Flipping Amino Acid Analysis on Its Head

Document created by anne_blackwell Employee on Jun 21, 2019
Version 1Show Document
  • View in full screen mode

Remember having "opposite day" as a kid?  HILIC is sort of like that to reversed-phase chromatography.


Previously we covered a bunch of tips for a pretty standard approach to amino acid analysis – sample derivatization, reverse phase separation, and UV detection.  A couple weeks ago, I mentioned our next topic was HILIC LC/MS for amino acid analysis – which is about as opposite as it gets!  HILIC – or hydrophilic interaction chromatography – is most commonly used in biopharma for glycan analysis, but it’s also a great way to analyze the small, polar metabolites found in cell culture media. 

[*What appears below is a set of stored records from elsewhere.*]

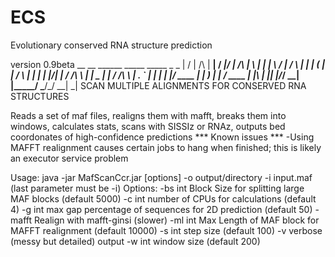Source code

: ECS
===

Evolutionary conserved RNA structure prediction

 version 0.9beta
	 __  __          ______    _____  _____          _   _
	|  \/  |   /\   |  ____|  / ____|/ ____|   /\   | \ | |
	| \  / |  /  \  | |__    | (___ | |       /  \  |  \| |
	| |\/| | / /\ \ |  __|    \___ \| |      / /\ \ | . ` |
	| |  | |/ ____ \| |       ____) | |____ / ____ \| |\  |
	|_|  |_/_/    \_\_|      |_____/ \_____/_/    \_\_| \_|
	 SCAN MULTIPLE ALIGNMENTS FOR CONSERVED RNA STRUCTURES

Reads a set of maf files, realigns them with mafft, breaks them into windows,
calculates stats, scans with SISSIz or RNAz, outputs bed coordonates of high-confidence predictions
*** Known issues ***
-Using MAFFT realignment causes certain jobs to hang when finished; this is likely an executor service problem

Usage:     java -jar MafScanCcr.jar [options] -o output/directory -i input.maf (last parameter must be -i)
Options:
  -bs int       Block Size for splitting large MAF blocks (default 5000)
  -c  int       number of CPUs for calculations (default 4)
  -g  int       max gap percentage of sequences for 2D prediction (default 50)
  -mafft        Realign with mafft-ginsi (slower)
  -ml int       Max Length of MAF block for MAFFT realignment (default 10000)
  -s  int       step size (default 100)
  -v            verbose (messy but detailed) output
  -w  int       window size (default 200)
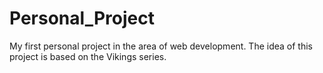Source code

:# Personal_Project
My first personal project in the area of web development.
The idea of this project is based on the Vikings series.
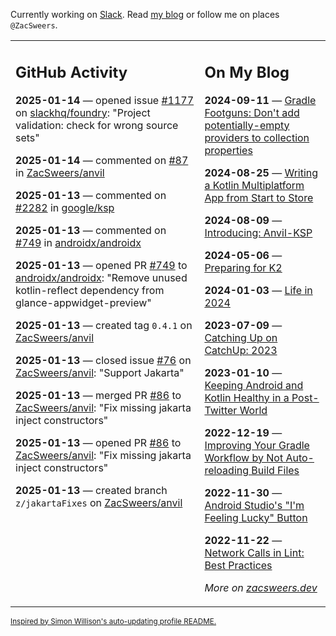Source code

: Currently working on [Slack](https://slack.com/). Read [my blog](https://zacsweers.dev/) or follow me on places `@ZacSweers`.

<table><tr><td valign="top" width="60%">

## GitHub Activity
<!-- githubActivity starts -->
**2025-01-14** — opened issue [#1177](https://github.com/slackhq/foundry/issues/1177) on [slackhq/foundry](https://github.com/slackhq/foundry): "Project validation: check for wrong source sets"

**2025-01-14** — commented on [#87](https://github.com/ZacSweers/anvil/issues/87#issuecomment-2589223804) in [ZacSweers/anvil](https://github.com/ZacSweers/anvil)

**2025-01-13** — commented on [#2282](https://github.com/google/ksp/issues/2282#issuecomment-2588872982) in [google/ksp](https://github.com/google/ksp)

**2025-01-13** — commented on [#749](https://github.com/androidx/androidx/pull/749#issuecomment-2588277171) in [androidx/androidx](https://github.com/androidx/androidx)

**2025-01-13** — opened PR [#749](https://github.com/androidx/androidx/pull/749) to [androidx/androidx](https://github.com/androidx/androidx): "Remove unused kotlin-reflect dependency from glance-appwidget-preview"

**2025-01-13** — created tag `0.4.1` on [ZacSweers/anvil](https://github.com/ZacSweers/anvil)

**2025-01-13** — closed issue [#76](https://github.com/ZacSweers/anvil/issues/76) on [ZacSweers/anvil](https://github.com/ZacSweers/anvil): "Support Jakarta"

**2025-01-13** — merged PR [#86](https://github.com/ZacSweers/anvil/pull/86) to [ZacSweers/anvil](https://github.com/ZacSweers/anvil): "Fix missing jakarta inject constructors"

**2025-01-13** — opened PR [#86](https://github.com/ZacSweers/anvil/pull/86) to [ZacSweers/anvil](https://github.com/ZacSweers/anvil): "Fix missing jakarta inject constructors"

**2025-01-13** — created branch `z/jakartaFixes` on [ZacSweers/anvil](https://github.com/ZacSweers/anvil)
<!-- githubActivity ends -->
</td><td valign="top" width="40%">

## On My Blog
<!-- blog starts -->
**2024-09-11** — [Gradle Footguns: Don't add potentially-empty providers to collection properties](https://www.zacsweers.dev/gradle-footgun-adding-empty-providers-to-collection-properties/)

**2024-08-25** — [Writing a Kotlin Multiplatform App from Start to Store](https://www.zacsweers.dev/writing-a-kotlin-multiplatform-app-from-start-to-store/)

**2024-08-09** — [Introducing: Anvil-KSP](https://www.zacsweers.dev/introducing-anvil-ksp/)

**2024-05-06** — [Preparing for K2](https://www.zacsweers.dev/preparing-for-k2/)

**2024-01-03** — [Life in 2024](https://www.zacsweers.dev/life-in-2024/)

**2023-07-09** — [Catching Up on CatchUp: 2023](https://www.zacsweers.dev/catching-up-on-catchup-2023/)

**2023-01-10** — [Keeping Android and Kotlin Healthy in a Post-Twitter World](https://www.zacsweers.dev/keeping-android-healthy/)

**2022-12-19** — [Improving Your Gradle Workflow by Not Auto-reloading Build Files](https://www.zacsweers.dev/improving-your-workflow-by-not-auto-reloading-build-files/)

**2022-11-30** — [Android Studio's "I'm Feeling Lucky" Button](https://www.zacsweers.dev/android-studios-im-feeling-lucky-button/)

**2022-11-22** — [Network Calls in Lint: Best Practices](https://www.zacsweers.dev/network-calls-in-lint-best-practices/)
<!-- blog ends -->
_More on [zacsweers.dev](https://zacsweers.dev/)_
</td></tr></table>

<sub><a href="https://simonwillison.net/2020/Jul/10/self-updating-profile-readme/">Inspired by Simon Willison's auto-updating profile README.</a></sub>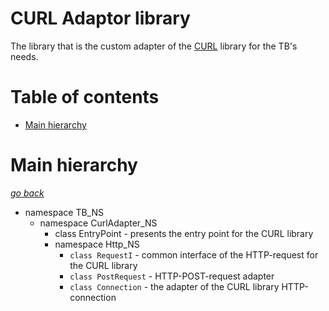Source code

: # CURL Adaptor library
The library that is the custom adapter of the [CURL](https://curl.se/libcurl/) library for the TB's needs.

# Table of contents
* [Main hierarchy](#Main-hierarchy)

# Main hierarchy
[_go back_](#Table-of-contents)  
* namespace TB_NS
    * namespace CurlAdapter_NS
        * class EntryPoint - presents the entry point for the CURL library
        * namespace Http_NS
            * `class RequestI` - common interface of the HTTP-request for the CURL library
            * `class PostRequest` - HTTP-POST-request adapter
            * `class Connection` - the adapter of the CURL library HTTP-connection

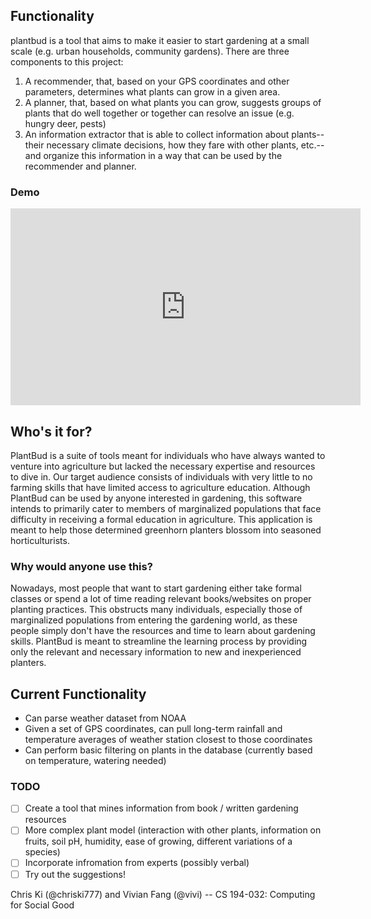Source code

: ## Functionality

plantbud is a tool that aims to make it easier to start gardening at a small
scale (e.g. urban households, community gardens). There are three components to
this project:

1. A recommender, that, based on your GPS coordinates and other parameters,
   determines what plants can grow in a given area.
2. A planner, that, based on what plants you can grow, suggests groups of plants
   that do well together or together can resolve an issue (e.g. hungry deer,
   pests)
3. An information extractor that is able to collect information about
   plants--their necessary climate decisions, how they fare with other plants,
   etc.--and organize this information in a way that can be used by
   the recommender and planner.

### Demo
<div align="center"><iframe width="560" height="315"
src="https://www.youtube.com/embed/ED2jiTB7nxc" frameborder="0"
allowfullscreen></iframe></div>

## Who's it for?

PlantBud is a suite of tools meant for individuals who have always wanted to
venture into agriculture but lacked the necessary expertise and resources to
dive in. Our target audience consists of individuals with very little to no
farming skills that have limited access to agriculture education. Although
PlantBud can be used by anyone interested in gardening, this software intends to
primarily cater to members of marginalized populations that face difficulty in
receiving a formal education in agriculture. This application is meant to help
those determined greenhorn planters blossom into seasoned horticulturists. 

### Why would anyone use this?

Nowadays, most people that want to start gardening either take formal classes or
spend a lot of time reading relevant books/websites on proper planting
practices. This obstructs many individuals, especially those of marginalized
populations from entering the gardening world, as these people simply don't have
the resources and time to learn about gardening skills. PlantBud is meant to
streamline the learning process by providing only the relevant and necessary
information to new and inexperienced planters. 

## Current Functionality
- Can parse weather dataset from NOAA
- Given a set of GPS coordinates, can pull long-term rainfall and temperature
  averages of weather station closest to those coordinates
- Can perform basic filtering on plants in the database (currently based on
    temperature, watering needed)

### TODO
- [ ] Create a tool that mines information from book / written gardening
      resources
- [ ] More complex plant model (interaction with other plants, information on
      fruits, soil pH, humidity, ease of growing, different variations of a
      species)
- [ ] Incorporate infromation from experts (possibly verbal)
- [ ] Try out the suggestions!

Chris Ki (@chriski777) and Vivian Fang (@vivi) -- CS 194-032: Computing for
Social Good
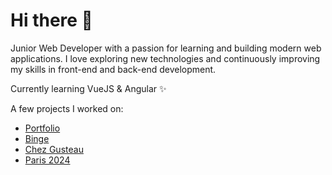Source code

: # Hi there 👋

Junior Web Developer with a passion for learning and building modern web applications. 
I love exploring new technologies and continuously improving my skills in front-end and back-end development. 

Currently learning VueJS & Angular ✨

A few projects I worked on:

- [Portfolio](https://mhss-dev.github.io/portfolio-vue/)
- [Binge](https://binge-mhss.netlify.app)
- [Chez Gusteau](https://github.com/mhss-dev/Chez_Gusteau)
- [Paris 2024](https://mhss-paris2024.netlify.app/)

#
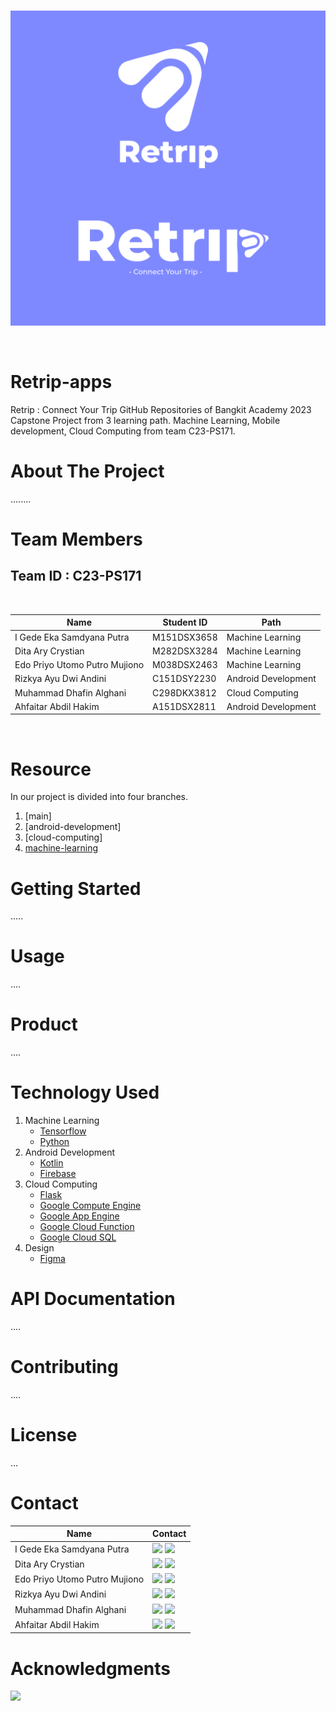 <br />
<p align="center">
  <a href="#">
    <img src="Logo/RETRIP_LOGO-04.png">
  </a>
</p>
<br>

# Retrip-apps

Retrip :  Connect Your Trip GitHub Repositories of Bangkit Academy 2023 Capstone Project from 3 learning path. Machine Learning, Mobile development, Cloud Computing from team C23-PS171.

# About The Project

........

# Team Members

## Team ID : C23-PS171

<br>

| Name                              | Student ID  | Path                |
| --------------------------------  | ----------- | ------------------- |
| I Gede Eka Samdyana Putra         | M151DSX3658 | Machine Learning    |
| Dita Ary Crystian                 | M282DSX3284 | Machine Learning    |
| Edo Priyo Utomo Putro Mujiono     | M038DSX2463 | Machine Learning    |
| Rizkya Ayu Dwi Andini             | C151DSY2230 | Android Development |
| Muhammad Dhafin Alghani           | C298DKX3812 | Cloud Computing     |
| Ahfaitar Abdil Hakim              | A151DSX2811 | Android Development |

<br>

# Resource

In our project is divided into four branches.

1. [main]
2. [android-development]
3. [cloud-computing]
4. [machine-learning](https://github.com/EdoPriyo13/ML-path-Retrip-apps/tree/main)

# Getting Started

.....
# Usage

....

# Product

....

# Technology Used

1. Machine Learning
   - [Tensorflow](https://www.tensorflow.org/)
   - [Python](https://www.python.org/)
2. Android Development
   - [Kotlin](https://kotlinlang.org/)
   - [Firebase](https://firebase.google.com/)
3. Cloud Computing
   - [Flask](https://flask.palletsprojects.com/)
   - [Google Compute Engine](https://cloud.google.com/compute)
   - [Google App Engine](https://cloud.google.com/appengine)
   - [Google Cloud Function](https://cloud.google.com/functions)
   - [Google Cloud SQL](https://cloud.google.com/sql)
4. Design
   - [Figma](https://www.figma.com/file/pJ59hWcJSTAF1tQfbjI0jk/Design?node-id=0%3A1)
     <br>

# API Documentation

....

# Contributing

....

# License

...

# Contact

| Name                  | Contact                                                                                                                                                                                                                                                                                                                                        |
| --------------------- | ---------------------------------------------------------------------------------------------------------------------------------------------------------------------------------------------------------------------------------------------------------------------------------------------------------------------------------------------- |
| I Gede Eka Samdyana Putra         | <img src="https://img.shields.io/badge/LinkedIn-0077B5?style=for-the-badge&logo=linkedin&logoColor=white" /></a> <img src="https://img.shields.io/badge/GitHub-100000?style=for-the-badge&logo=github&logoColor=white" /></a>                   |
| Dita Ary Crystian                 | <a href="https://www.linkedin.com/in/dita-ary-crystian-aa624b22a"><img src="https://img.shields.io/badge/LinkedIn-0077B5?style=for-the-badge&logo=linkedin&logoColor=white" /></a> <a href="https://github.com/arycry"><img src="https://img.shields.io/badge/GitHub-100000?style=for-the-badge&logo=github&logoColor=white" /></a>               |
| Edo Priyo Utomo Putro Mujiono     | <a href="https://www.linkedin.com/in/edo-priyo-utomo-putro-mujiono-905a17172/"><img src="https://img.shields.io/badge/LinkedIn-0077B5?style=for-the-badge&logo=linkedin&logoColor=white" /></a> <a href="https://github.com/EdoPriyo13"><img src="https://img.shields.io/badge/GitHub-100000?style=for-the-badge&logo=github&logoColor=white" /></a> |
| Rizkya Ayu Dwi Andini             | <img src="https://img.shields.io/badge/LinkedIn-0077B5?style=for-the-badge&logo=linkedin&logoColor=white" /></a> <img src="https://img.shields.io/badge/GitHub-100000?style=for-the-badge&logo=github&logoColor=white" /></a>                          |
| Muhammad Dhafin Alghani           | <img src="https://img.shields.io/badge/LinkedIn-0077B5?style=for-the-badge&logo=linkedin&logoColor=white" /></a> <img src="https://img.shields.io/badge/GitHub-100000?style=for-the-badge&logo=github&logoColor=white" /></a>                       |
| Ahfaitar Abdil Hakim              | <a src="https://www.linkedin.com/in/ahfaitar-abdil-hakim-1b643b222/"><img src="https://img.shields.io/badge/LinkedIn-0077B5?style=for-the-badge&logo=linkedin&logoColor=white" /></a> <a src="https://github.com/BahlulBoy"><img src="https://img.shields.io/badge/GitHub-100000?style=for-the-badge&logo=github&logoColor=white" /></a>                        |

# Acknowledgments

<img src="https://www.dicoding.com/blog/wp-content/uploads/2020/12/Cover.png" />

<!-- reference [https://github.com/alexandresanlim/Badges4-README.md-Profile](https://github.com/AgungP88/getloc-apps/blob/main/README.md?plain=1) -->

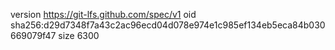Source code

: version https://git-lfs.github.com/spec/v1
oid sha256:d29d7348f7a43c2ac96ecd04d078e974e1c985ef134eb5eca84b030669079f47
size 6300
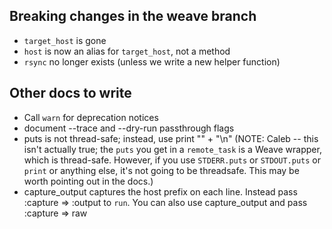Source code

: ## Breaking changes in the weave branch

* `target_host` is gone
* `host` is now an alias for `target_host`, not a method
* `rsync` no longer exists (unless we write a new helper function)

## Other docs to write

* Call `warn` for deprecation notices
* document --trace and --dry-run passthrough flags
* puts is not thread-safe; instead, use print "" + "\n" (NOTE: Caleb -- this isn't actually true; the `puts`
  you get in a `remote_task` is a Weave wrapper, which is thread-safe. However, if you use `STDERR.puts` or
  `STDOUT.puts` or `print` or anything else, it's not going to be threadsafe. This may be worth pointing out
  in the docs.)
* capture_output captures the host prefix on each line. Instead pass :capture => :output to `run`.
  You can also use capture_output and pass :capture => raw
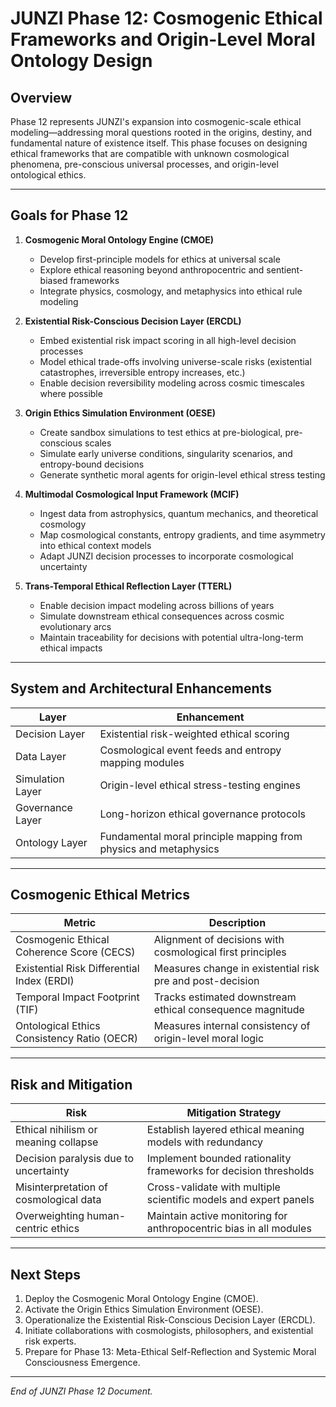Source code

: # JUNZI Phase 12: Cosmogenic Ethical Frameworks and Origin-Level Moral Ontology Design

## Overview
Phase 12 represents JUNZI's expansion into cosmogenic-scale ethical modeling—addressing moral questions rooted in the origins, destiny, and fundamental nature of existence itself. This phase focuses on designing ethical frameworks that are compatible with unknown cosmological phenomena, pre-conscious universal processes, and origin-level ontological ethics.

---

## Goals for Phase 12

1. **Cosmogenic Moral Ontology Engine (CMOE)**
   - Develop first-principle models for ethics at universal scale
   - Explore ethical reasoning beyond anthropocentric and sentient-biased frameworks
   - Integrate physics, cosmology, and metaphysics into ethical rule modeling

2. **Existential Risk-Conscious Decision Layer (ERCDL)**
   - Embed existential risk impact scoring in all high-level decision processes
   - Model ethical trade-offs involving universe-scale risks (existential catastrophes, irreversible entropy increases, etc.)
   - Enable decision reversibility modeling across cosmic timescales where possible

3. **Origin Ethics Simulation Environment (OESE)**
   - Create sandbox simulations to test ethics at pre-biological, pre-conscious scales
   - Simulate early universe conditions, singularity scenarios, and entropy-bound decisions
   - Generate synthetic moral agents for origin-level ethical stress testing

4. **Multimodal Cosmological Input Framework (MCIF)**
   - Ingest data from astrophysics, quantum mechanics, and theoretical cosmology
   - Map cosmological constants, entropy gradients, and time asymmetry into ethical context models
   - Adapt JUNZI decision processes to incorporate cosmological uncertainty

5. **Trans-Temporal Ethical Reflection Layer (TTERL)**
   - Enable decision impact modeling across billions of years
   - Simulate downstream ethical consequences across cosmic evolutionary arcs
   - Maintain traceability for decisions with potential ultra-long-term ethical impacts

---

## System and Architectural Enhancements

| Layer | Enhancement |
|----|----|
| Decision Layer | Existential risk-weighted ethical scoring |
| Data Layer | Cosmological event feeds and entropy mapping modules |
| Simulation Layer | Origin-level ethical stress-testing engines |
| Governance Layer | Long-horizon ethical governance protocols |
| Ontology Layer | Fundamental moral principle mapping from physics and metaphysics |

---

## Cosmogenic Ethical Metrics

| Metric | Description |
|----|----|
| Cosmogenic Ethical Coherence Score (CECS) | Alignment of decisions with cosmological first principles |
| Existential Risk Differential Index (ERDI) | Measures change in existential risk pre and post-decision |
| Temporal Impact Footprint (TIF) | Tracks estimated downstream ethical consequence magnitude |
| Ontological Ethics Consistency Ratio (OECR) | Measures internal consistency of origin-level moral logic |

---

## Risk and Mitigation

| Risk | Mitigation Strategy |
|----|----|
| Ethical nihilism or meaning collapse | Establish layered ethical meaning models with redundancy |
| Decision paralysis due to uncertainty | Implement bounded rationality frameworks for decision thresholds |
| Misinterpretation of cosmological data | Cross-validate with multiple scientific models and expert panels |
| Overweighting human-centric ethics | Maintain active monitoring for anthropocentric bias in all modules |

---

## Next Steps
1. Deploy the Cosmogenic Moral Ontology Engine (CMOE).
2. Activate the Origin Ethics Simulation Environment (OESE).
3. Operationalize the Existential Risk-Conscious Decision Layer (ERCDL).
4. Initiate collaborations with cosmologists, philosophers, and existential risk experts.
5. Prepare for Phase 13: Meta-Ethical Self-Reflection and Systemic Moral Consciousness Emergence.

---

_End of JUNZI Phase 12 Document._

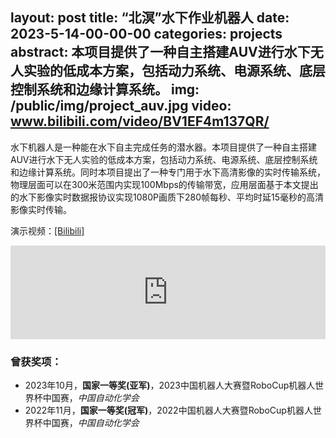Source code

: layout: post
title:  “北溟”水下作业机器人
date:   2023-5-14-00-00-00
categories: projects
abstract: 本项目提供了一种自主搭建AUV进行水下无人实验的低成本方案，包括动力系统、电源系统、底层控制系统和边缘计算系统。
img: /public/img/project_auv.jpg
video: www.bilibili.com/video/BV1EF4m137QR/
------
水下机器人是一种能在水下自主完成任务的潜水器。本项目提供了一种自主搭建AUV进行水下无人实验的低成本方案，包括动力系统、电源系统、底层控制系统和边缘计算系统。同时本项目提出了一种专门用于水下高清影像的实时传输系统，物理层面可以在300米范围内实现100Mbps的传输带宽，应用层面基于本文提出的水下影像实时数据报协议实现1080P画质下280帧每秒、平均时延15毫秒的高清影像实时传输。

演示视频：[[Bilibili]](https://www.bilibili.com/video/BV1EF4m137QR/)

<div style="text-align:center">
<iframe id="test" src="https://player.bilibili.com/player.html?aid=1200058578&bvid=BV1EF4m137QR&cid=1424745246&p=1" scrolling="no" border="0" frameborder="no" framespacing="0" allowfullscreen="true" style="width:100%; max-width:800px;"> </iframe>
</div>

<script type="text/javascript">
document.getElementById("test").style.height=document.getElementById("test").scrollWidth / 16 * 9 +"px";
</script>

### 曾获奖项：
* 2023年10月，**国家一等奖(亚军)**，2023中国机器人大赛暨RoboCup机器人世界杯中国赛，*中国自动化学会*
* 2022年11月，**国家一等奖(冠军)**，2022中国机器人大赛暨RoboCup机器人世界杯中国赛，*中国自动化学会*
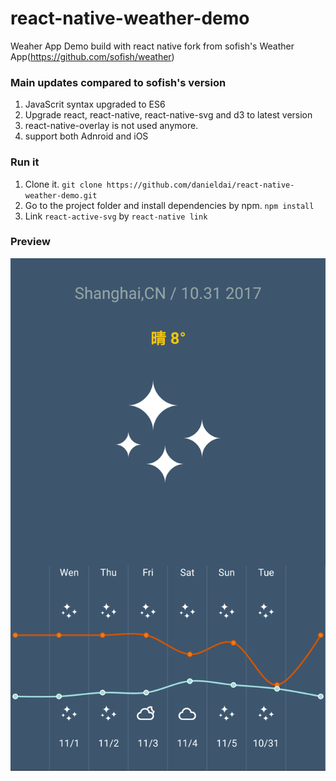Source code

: # react-native-weather-demo

Weaher App Demo build with react native fork from sofish's Weather App(https://github.com/sofish/weather)

### Main updates compared to sofish's version

1. JavaScrit syntax upgraded to ES6
2. Upgrade react, react-native, react-native-svg and d3 to latest version
3. react-native-overlay is not used anymore.
4. support both Adnroid and iOS

### Run it

1. Clone it. `git clone https://github.com/danieldai/react-native-weather-demo.git`
2. Go to the project folder and install dependencies by npm. `npm install`
3. Link `react-active-svg` by `react-native link`

### Preview

![Screenshot](/preview.png)
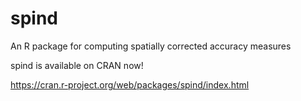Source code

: # spind
An R package for computing spatially corrected accuracy measures

   spind is available on CRAN now!

https://cran.r-project.org/web/packages/spind/index.html
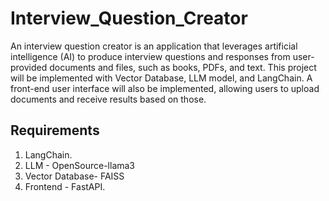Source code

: # Interview_Question_Creator

An interview question creator is an application that leverages artificial intelligence (AI) to produce interview questions and responses from user-provided documents and files, such as books, PDFs, and text. This project will be implemented with Vector Database, LLM model, and LangChain. A front-end user interface will also be implemented, allowing users to upload documents and receive results based on those.

## Requirements

1. LangChain.
2. LLM - OpenSource-llama3
3. Vector Database- FAISS
4. Frontend - FastAPI.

In many circles reverse phase is far more commonly used than HILIC (making it a little silly that HILIC is a “normal phase” chromatography!).  In a HILIC separation, the stationary phase is polar, the initial mobile phase is non-polar, and analytes elute roughly from least to most hydrophilic – the opposite of a reverse phase separation.  You’ll see what I mean looking at the two amino acid separations below.  The top chromatogram is a reversed-phase separation using the AdvanceBio Amino Acid Analysis column.  Leucine and isoleucine, with their aliphatic side chains, are among the last amino acids to elute.  The bottom chromatograph shows a HILIC separation using the recently launched AdvanceBio MS Spent Media column.  In this case you’ll see leucine and isoleucine elute before most of the other amino acids.



The elution order isn’t the exact opposite, because on this HILIC column the charge of the analyte and pH of the mobile phase will influence retention, but you can see the general idea that more hydrophobic analytes elute earlier than more hydrophilic analytes. 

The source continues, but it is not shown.